Tant Luxor que Gemini ont des "enveloppes" solides de films pour l'avenir. Un des grands projets de Gemini pour automne-hiver 2005 est "La 9ème compagnie", un film de Fedor Bondartchouk, 40 ans, auteur de clips, producteur, acteur et animateur à la télé, fils de Sergueï Bondartchouk, réalisateur du "Guerre et Paix" soviétique, épopée cinématographique récompensée par un Oscar américain en 1968. Le sujet de la "9ème compagnie" est tiré d'événements réels survenus à la fin de la campagne d'Afghanistan (1979-1989).
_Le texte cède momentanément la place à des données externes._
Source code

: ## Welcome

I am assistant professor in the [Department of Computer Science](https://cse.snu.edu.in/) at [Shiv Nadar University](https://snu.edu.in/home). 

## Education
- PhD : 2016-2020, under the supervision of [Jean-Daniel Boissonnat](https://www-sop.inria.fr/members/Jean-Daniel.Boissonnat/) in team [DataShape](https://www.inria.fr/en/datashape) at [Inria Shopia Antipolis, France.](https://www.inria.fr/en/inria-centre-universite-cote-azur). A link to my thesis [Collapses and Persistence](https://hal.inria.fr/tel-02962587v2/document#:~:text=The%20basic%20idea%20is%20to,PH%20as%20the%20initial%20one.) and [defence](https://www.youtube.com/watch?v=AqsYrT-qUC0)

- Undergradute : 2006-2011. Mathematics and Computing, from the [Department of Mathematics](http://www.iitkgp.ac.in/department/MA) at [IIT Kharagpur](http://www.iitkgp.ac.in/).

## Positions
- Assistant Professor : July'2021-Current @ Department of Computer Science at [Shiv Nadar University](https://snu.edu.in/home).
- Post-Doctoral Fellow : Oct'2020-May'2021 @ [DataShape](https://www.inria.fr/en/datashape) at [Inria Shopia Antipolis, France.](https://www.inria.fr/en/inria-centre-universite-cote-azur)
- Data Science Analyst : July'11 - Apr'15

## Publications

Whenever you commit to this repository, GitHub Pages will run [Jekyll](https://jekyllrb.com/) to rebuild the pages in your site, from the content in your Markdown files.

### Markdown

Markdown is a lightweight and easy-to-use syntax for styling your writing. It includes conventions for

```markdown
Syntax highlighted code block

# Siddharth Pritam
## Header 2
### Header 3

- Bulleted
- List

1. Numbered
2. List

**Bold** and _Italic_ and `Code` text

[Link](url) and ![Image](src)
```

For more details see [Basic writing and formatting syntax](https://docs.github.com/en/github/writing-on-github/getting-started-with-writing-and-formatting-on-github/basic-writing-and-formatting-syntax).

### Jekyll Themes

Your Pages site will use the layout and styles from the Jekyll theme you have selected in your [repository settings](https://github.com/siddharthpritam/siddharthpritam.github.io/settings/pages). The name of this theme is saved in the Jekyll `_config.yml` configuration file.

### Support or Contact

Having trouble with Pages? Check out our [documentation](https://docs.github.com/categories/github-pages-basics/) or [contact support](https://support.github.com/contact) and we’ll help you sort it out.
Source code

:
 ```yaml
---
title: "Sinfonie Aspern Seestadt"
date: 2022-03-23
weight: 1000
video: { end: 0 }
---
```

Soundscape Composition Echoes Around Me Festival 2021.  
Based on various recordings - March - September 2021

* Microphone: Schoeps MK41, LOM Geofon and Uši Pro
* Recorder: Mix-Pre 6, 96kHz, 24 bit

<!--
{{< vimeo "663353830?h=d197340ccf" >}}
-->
Une compagnie soviétique a tenu une hauteur dans un combat contre des mercenaires d'Oussama ben Laden, personnage peu connu à l'époque, sans reculer d'un pas. "Le film aura un départ record, 410 copies, et de grands espoirs sont fondés sur lui, explique Vadim Ivanov. - Et pourtant, son marketing ne sera pas des plus faciles : un drame de guerre, un film qui a ses spécificités : personne ne vous dira comment ce film à grand budget sur une guerre qui ne s'est pas estompée des mémoires doit être diffusé. Car cette guerre a touché beaucoup de gens appartenant aux générations moyenne et adulte. Mais nous comptons sur une plus vaste audience. Fedor Bondartchouk lui-même incarne une télévision récréative, il est populaire auprès des jeunes, mais les autres étoiles engagées dans le film sont aussi des idoles des jeunes".

Le départ du projet prometteur "Gemini" est prévu pour le 1er décembre. "Nous voudrions réaliser une idée sans précédent sur le marché, une diffusion réitérée", souligne le vice-directeur de Gemini pour la diffusion. Mais, dit-il, le film sera présenté dans une version occidentale, plus dynamique, dont la diffusion à l'étranger n'a commencé que tout récemment. La suite du film, "Ronde de jour" (une vraie première !), tourné d'après un roman de Sergueï Loukianenko (comme la "Ronde de nuit"), va sortir également.

De l'avis de Vadim Ivanov, les principaux problèmes de l'industrie du cinéma sont l'opacité du marché, le piratage et la pénurie de cadres de qualité. "Pour l'instant, notre industrie du film n'en est qu'au stade embryonnaire. Nous avons encore peu de bons opérateurs, d'ingénieurs du son, de spécialistes des éclairages et de représentants d'autres métiers cinématographiques. Il faut qu'une période s'écoule avant que n'apparaisse une nouvelle génération de professionnels", affirme-t-il.